## ABOUT THIS TASK
Each line in the entries below that contains the word "HTML" counts once. Report how many there are and nothing more.

Saved entries
◆ ◆ ◆ ◆ ◆
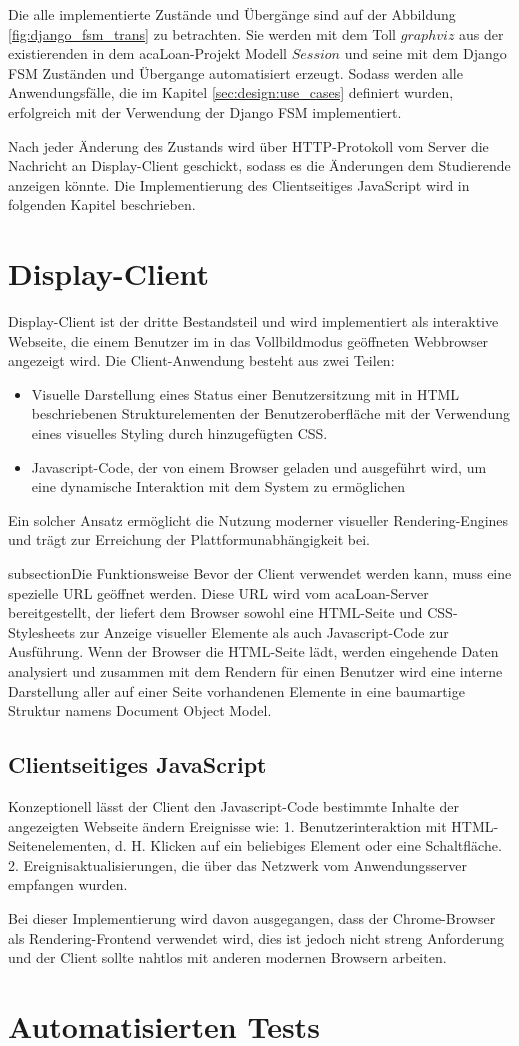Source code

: Die alle implementierte Zustände und Übergänge sind auf der Abbildung \ref{fig:django_fsm_trans} zu betrachten. Sie werden mit dem Toll $graphviz$ aus der existierenden in dem acaLoan-Projekt Modell $Session$ und seine mit dem Django FSM Zuständen und Übergange automatisiert erzeugt. Sodass werden alle Anwendungsfälle, die im Kapitel \ref{sec:design:use_cases} definiert wurden, erfolgreich mit der Verwendung der Django FSM implementiert. 

Nach jeder Änderung des Zustands wird über HTTP-Protokoll vom Server die Nachricht an Display-Client geschickt, sodass es die Änderungen dem Studierende anzeigen könnte. Die Implementierung des Clientseitiges JavaScript wird in folgenden Kapitel beschrieben.  

\section{Display-Client}
\label{sec:display_client}
Display-Client ist der dritte Bestandsteil und wird implementiert als interaktive Webseite, die einem Benutzer im in das Vollbildmodus geöffneten Webbrowser angezeigt wird. Die Client-Anwendung besteht aus zwei Teilen: 
\begin{itemize}
	\item Visuelle Darstellung eines Status einer Benutzersitzung mit in HTML beschriebenen Strukturelementen der Benutzeroberfläche mit der Verwendung eines visuelles Styling durch hinzugefügten CSS.
	\item Javascript-Code, der von einem Browser geladen und ausgeführt wird, um eine dynamische Interaktion mit dem System zu ermöglichen
\end{itemize}
Ein solcher Ansatz ermöglicht die Nutzung moderner visueller Rendering-Engines und trägt zur Erreichung der Plattformunabhängigkeit bei. 


subsection{Die Funktionsweise}
\label{sec:display_client:funkt}
Bevor der Client verwendet werden kann, muss eine spezielle URL geöffnet werden. Diese URL wird vom acaLoan-Server bereitgestellt, der liefert dem Browser sowohl eine HTML-Seite und CSS-Stylesheets zur Anzeige visueller Elemente als auch Javascript-Code zur Ausführung. Wenn der Browser die HTML-Seite lädt, werden eingehende Daten analysiert und zusammen mit dem Rendern für einen Benutzer wird eine interne Darstellung aller auf einer Seite vorhandenen Elemente in eine baumartige Struktur namens Document Object Model.

\subsection{Clientseitiges JavaScript}
\label{sec:display_client:js}
Konzeptionell lässt der Client den Javascript-Code bestimmte Inhalte der angezeigten Webseite ändern
Ereignisse wie:
1. Benutzerinteraktion mit HTML-Seitenelementen, d. H. Klicken auf ein beliebiges Element oder eine Schaltfläche.
2. Ereignisaktualisierungen, die über das Netzwerk vom Anwendungsserver empfangen wurden.

Bei dieser Implementierung wird davon ausgegangen, dass der Chrome-Browser als Rendering-Frontend verwendet wird, dies ist jedoch nicht streng
Anforderung und der Client sollte nahtlos mit anderen modernen Browsern arbeiten.




\section{Automatisierten Tests}
\label{sec:testing}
◆ ◆ ◆ ◆ ◆
## WRITTEN ANSWER
3